[Information provided]
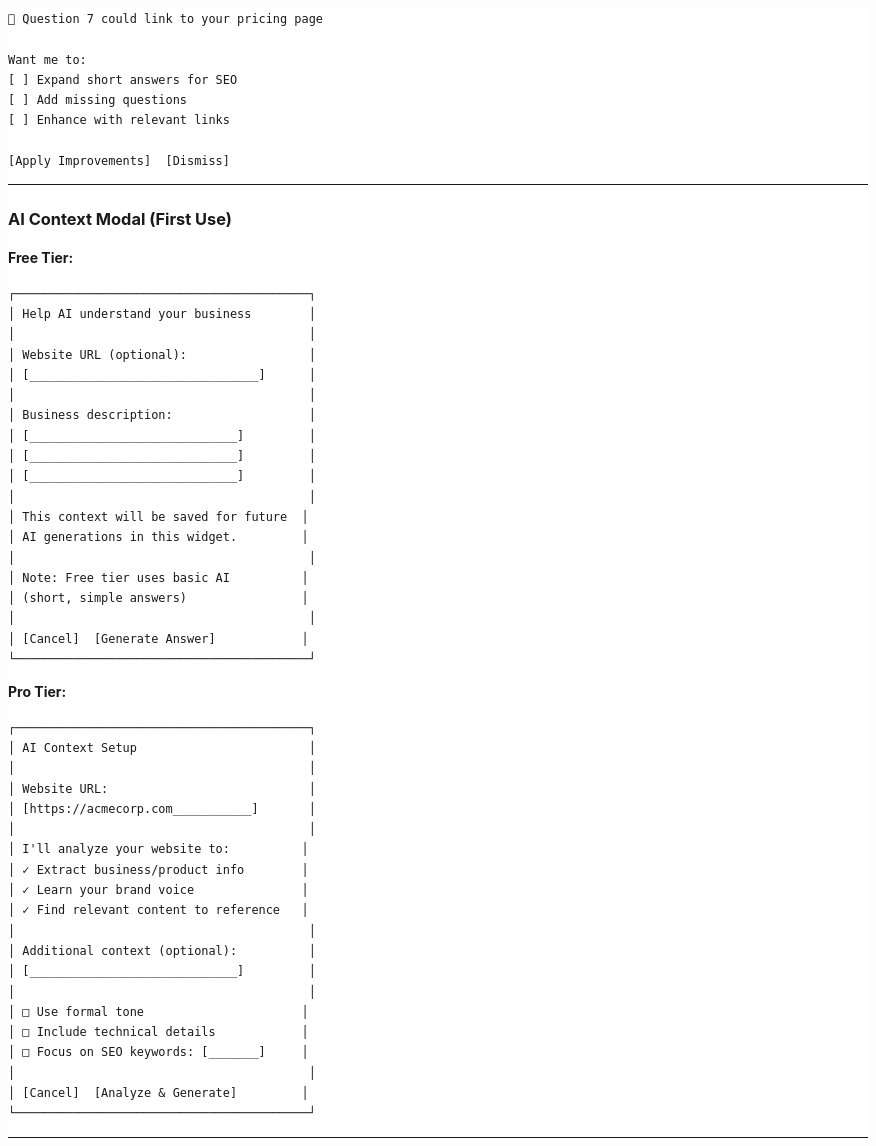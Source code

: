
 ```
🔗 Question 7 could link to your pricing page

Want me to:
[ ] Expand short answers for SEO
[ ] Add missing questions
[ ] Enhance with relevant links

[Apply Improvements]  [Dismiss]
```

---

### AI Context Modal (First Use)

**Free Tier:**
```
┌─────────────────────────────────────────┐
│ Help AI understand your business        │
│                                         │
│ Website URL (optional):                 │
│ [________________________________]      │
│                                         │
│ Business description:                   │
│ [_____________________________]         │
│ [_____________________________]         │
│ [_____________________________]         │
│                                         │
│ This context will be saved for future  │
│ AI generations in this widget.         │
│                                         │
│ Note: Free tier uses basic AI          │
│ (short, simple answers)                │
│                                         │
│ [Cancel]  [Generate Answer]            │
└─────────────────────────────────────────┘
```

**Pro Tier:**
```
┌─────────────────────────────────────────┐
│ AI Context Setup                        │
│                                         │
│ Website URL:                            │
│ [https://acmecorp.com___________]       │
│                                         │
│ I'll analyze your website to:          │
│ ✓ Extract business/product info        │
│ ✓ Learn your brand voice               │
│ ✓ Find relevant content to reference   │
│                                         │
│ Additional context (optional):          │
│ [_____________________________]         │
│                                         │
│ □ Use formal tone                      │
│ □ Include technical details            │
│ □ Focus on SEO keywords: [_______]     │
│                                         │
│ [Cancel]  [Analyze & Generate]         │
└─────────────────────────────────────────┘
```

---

...

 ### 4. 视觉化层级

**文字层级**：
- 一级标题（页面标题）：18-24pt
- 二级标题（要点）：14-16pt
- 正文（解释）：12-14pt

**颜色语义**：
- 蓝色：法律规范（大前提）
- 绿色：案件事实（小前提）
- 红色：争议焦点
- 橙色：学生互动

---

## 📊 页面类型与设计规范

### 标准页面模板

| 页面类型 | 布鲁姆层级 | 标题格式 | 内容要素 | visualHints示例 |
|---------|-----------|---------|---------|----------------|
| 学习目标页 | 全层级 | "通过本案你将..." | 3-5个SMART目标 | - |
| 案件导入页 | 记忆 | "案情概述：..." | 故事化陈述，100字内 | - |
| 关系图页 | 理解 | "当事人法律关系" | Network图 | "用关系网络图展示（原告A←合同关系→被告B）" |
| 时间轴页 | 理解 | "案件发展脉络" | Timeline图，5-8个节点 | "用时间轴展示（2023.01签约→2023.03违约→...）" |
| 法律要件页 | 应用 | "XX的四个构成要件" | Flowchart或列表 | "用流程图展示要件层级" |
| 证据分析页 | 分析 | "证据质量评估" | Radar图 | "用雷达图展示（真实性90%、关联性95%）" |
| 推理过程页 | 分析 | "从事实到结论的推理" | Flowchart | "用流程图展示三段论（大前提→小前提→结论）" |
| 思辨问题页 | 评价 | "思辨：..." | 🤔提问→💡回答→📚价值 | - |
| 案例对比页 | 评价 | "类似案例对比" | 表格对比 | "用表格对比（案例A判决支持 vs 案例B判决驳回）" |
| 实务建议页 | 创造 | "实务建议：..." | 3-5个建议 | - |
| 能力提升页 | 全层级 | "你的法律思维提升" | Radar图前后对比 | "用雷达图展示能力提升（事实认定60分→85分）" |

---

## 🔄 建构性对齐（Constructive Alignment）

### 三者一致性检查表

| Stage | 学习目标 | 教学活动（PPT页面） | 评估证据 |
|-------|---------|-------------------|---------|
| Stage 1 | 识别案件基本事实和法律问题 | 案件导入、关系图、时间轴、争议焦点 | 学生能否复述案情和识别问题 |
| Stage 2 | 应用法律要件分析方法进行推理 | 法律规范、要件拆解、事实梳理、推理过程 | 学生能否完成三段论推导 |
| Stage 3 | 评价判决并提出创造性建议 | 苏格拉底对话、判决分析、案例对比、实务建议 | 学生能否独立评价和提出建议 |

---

[Task prompt] Copy out all lines from the records where the word "short" appears.

[Response]
[ ] Expand short answers for SEO
│ (short, simple answers)                │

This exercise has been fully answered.